Opini Agus – Pegiat Kebijakan Publik
Bojonegoro – Lagi-lagi pemerintah kabupaten menebar wacana ambisius: Pasar Kota 3 lantai pada 2026.
Gedung modern, kios tertata rapi, area kuliner, zona UMKM dan area olahraga —semua terdengar menggoda.
Tapi fakta di lapangan tidak bisa dibohongi: pasar bertingkat 2 lantai di dua lokasi berbeda yang sudah ada kini banyak stannya kosong.
Ini bukan sekadar angka, melainkan alarm: ambisi megah seringkali menabrak realitas sosial dan ekonomi.
Pedagang kecil yang menjadi tulang punggung pasar bisa tersingkir, pembeli enggan naik ke lantai atas, dan anggaran rakyat berpotensi tersedot untuk proyek yang berisiko mangkrak.
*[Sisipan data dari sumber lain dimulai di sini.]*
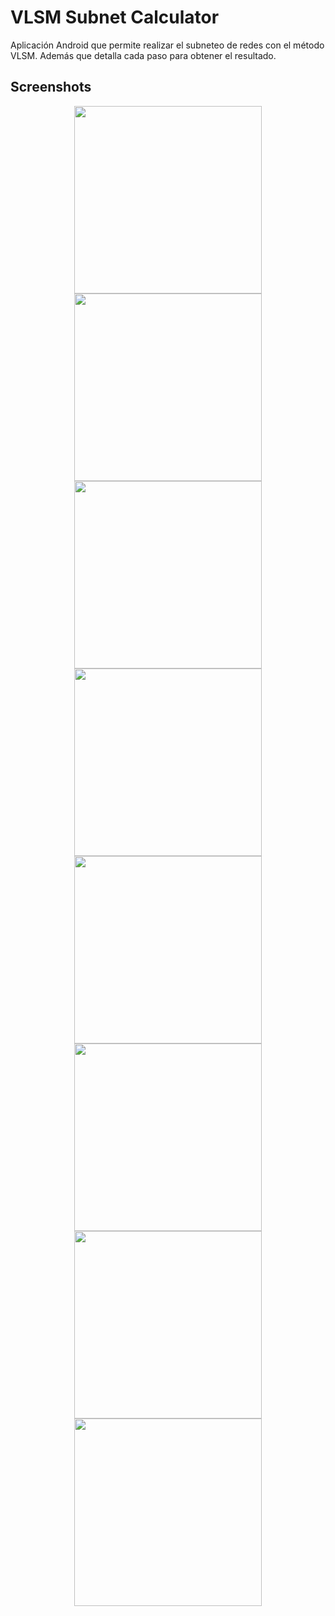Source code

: # VLSM Subnet Calculator

Aplicación Android que permite realizar el subneteo de redes con el método VLSM.
Además que detalla cada paso para obtener el resultado.

## Screenshots

<div align="center"><img src="extra/images/Screenshot_1.png" width="300"></div>
<div align="center"><img src="extra/images/Screenshot_2.png" width="300"></div>
<div align="center"><img src="extra/images/Screenshot_3.png" width="300"></div>
<div align="center"><img src="extra/images/Screenshot_4.png" width="300"></div>
<div align="center"><img src="extra/images/Screenshot_5.png" width="300"></div>
<div align="center"><img src="extra/images/Screenshot_6.png" width="300"></div>
<div align="center"><img src="extra/images/Screenshot_7.png" width="300"></div>
<div align="center"><img src="extra/images/Screenshot_8.png" width="300"></div>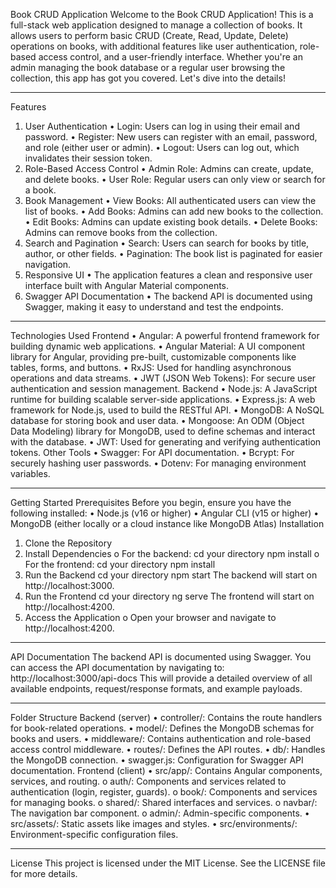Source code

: Book CRUD Application
Welcome to the Book CRUD Application! This is a full-stack web application designed to manage a collection of books. It allows users to perform basic CRUD (Create, Read, Update, Delete) operations on books, with additional features like user authentication, role-based access control, and a user-friendly interface.
Whether you're an admin managing the book database or a regular user browsing the collection, this app has got you covered. Let's dive into the details!
________________________________________
Features
1. User Authentication
•	Login: Users can log in using their email and password.
•	Register: New users can register with an email, password, and role (either user or admin).
•	Logout: Users can log out, which invalidates their session token.
2. Role-Based Access Control
•	Admin Role: Admins can create, update, and delete books.
•	User Role: Regular users can only view or search for a book.
3. Book Management
•	View Books: All authenticated users can view the list of books.
•	Add Books: Admins can add new books to the collection.
•	Edit Books: Admins can update existing book details.
•	Delete Books: Admins can remove books from the collection.
4. Search and Pagination
•	Search: Users can search for books by title, author, or other fields.
•	Pagination: The book list is paginated for easier navigation.
5. Responsive UI
•	The application features a clean and responsive user interface built with Angular Material components.
6. Swagger API Documentation
•	The backend API is documented using Swagger, making it easy to understand and test the endpoints.
________________________________________
Technologies Used
Frontend
•	Angular: A powerful frontend framework for building dynamic web applications.
•	Angular Material: A UI component library for Angular, providing pre-built, customizable components like tables, forms, and buttons.
•	RxJS: Used for handling asynchronous operations and data streams.
•	JWT (JSON Web Tokens): For secure user authentication and session management.
Backend
•	Node.js: A JavaScript runtime for building scalable server-side applications.
•	Express.js: A web framework for Node.js, used to build the RESTful API.
•	MongoDB: A NoSQL database for storing book and user data.
•	Mongoose: An ODM (Object Data Modeling) library for MongoDB, used to define schemas and interact with the database.
•	JWT: Used for generating and verifying authentication tokens.
Other Tools
•	Swagger: For API documentation.
•	Bcrypt: For securely hashing user passwords.
•	Dotenv: For managing environment variables.
________________________________________
Getting Started
Prerequisites
Before you begin, ensure you have the following installed:
•	Node.js (v16 or higher)
•	Angular CLI (v15 or higher)
•	MongoDB (either locally or a cloud instance like MongoDB Atlas)
Installation
1.	Clone the Repository
2.	Install Dependencies
o	For the backend:
cd your directory
npm install
o	For the frontend:
cd your directory
npm install
3.	Run the Backend
cd your directory
npm start
The backend will start on http://localhost:3000.
4.	Run the Frontend
cd your directory
ng serve
The frontend will start on http://localhost:4200.
5.	Access the Application
o	Open your browser and navigate to http://localhost:4200.
________________________________________
API Documentation
The backend API is documented using Swagger. You can access the API documentation by navigating to:
http://localhost:3000/api-docs
This will provide a detailed overview of all available endpoints, request/response formats, and example payloads.
________________________________________
Folder Structure
Backend (server)
•	controller/: Contains the route handlers for book-related operations.
•	model/: Defines the MongoDB schemas for books and users.
•	middleware/: Contains authentication and role-based access control middleware.
•	routes/: Defines the API routes.
•	db/: Handles the MongoDB connection.
•	swagger.js: Configuration for Swagger API documentation.
Frontend (client)
•	src/app/: Contains Angular components, services, and routing.
o	auth/: Components and services related to authentication (login, register, guards).
o	book/: Components and services for managing books.
o	shared/: Shared interfaces and services.
o	navbar/: The navigation bar component.
o	admin/: Admin-specific components.
•	src/assets/: Static assets like images and styles.
•	src/environments/: Environment-specific configuration files.
________________________________________
License
This project is licensed under the MIT License. See the LICENSE file for more details.

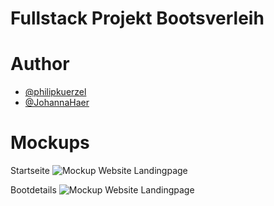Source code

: # Fullstack Projekt Bootsverleih


# Author
- [@philipkuerzel](https://github.com/philipkuerzel)
- [@JohannaHaer](https://github.com/JohannaHaer)

# Mockups

Startseite
![Mockup Website Landingpage](../assets/img/Startseite-Bootsverleih.png)


Bootdetails
![Mockup Website Landingpage](../assets/img/Bootsverleih-Mockup.png)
Di balik gemerlap wacana, ada risiko politik yang nyata: pasar megah bisa jadi proyek pencitraan, bukan jawaban bagi kesejahteraan pedagang dan kenyamanan warga.
Modernisasi pasar tidak hanya soal tinggi bangunan, tapi soal fungsi nyata, ekonomi lokal yang hidup, dan akses yang adil bagi rakyat kecil.
Sebelum lantai ketiga dibangun, perbaiki dulu pasar yang ada: evaluasi tarif sewa, manajemen, akses pembeli, fasilitas penunjang, dan strategi agar pasar benar-benar hidup.
Jangan sampai Pasar Kota 3 Lantai menjadi monumen megah tapi mati, simbol ambisi yang menelan anggaran, sementara rakyat hanya menyaksikan dari jauh.
Bojonegoro berpotensi kehilangan peluang jika proyek ambisius ini dibiarkan berjalan tanpa dasar perhitungan nyata.
Pasar tidak cukup berdiri tinggi; ia harus hidup, ramai, dan berpihak pada warganya.
Elegan dalam rancangan, pedas dalam realitas yang dihadapi—itulah modernisasi yang sesungguhnya.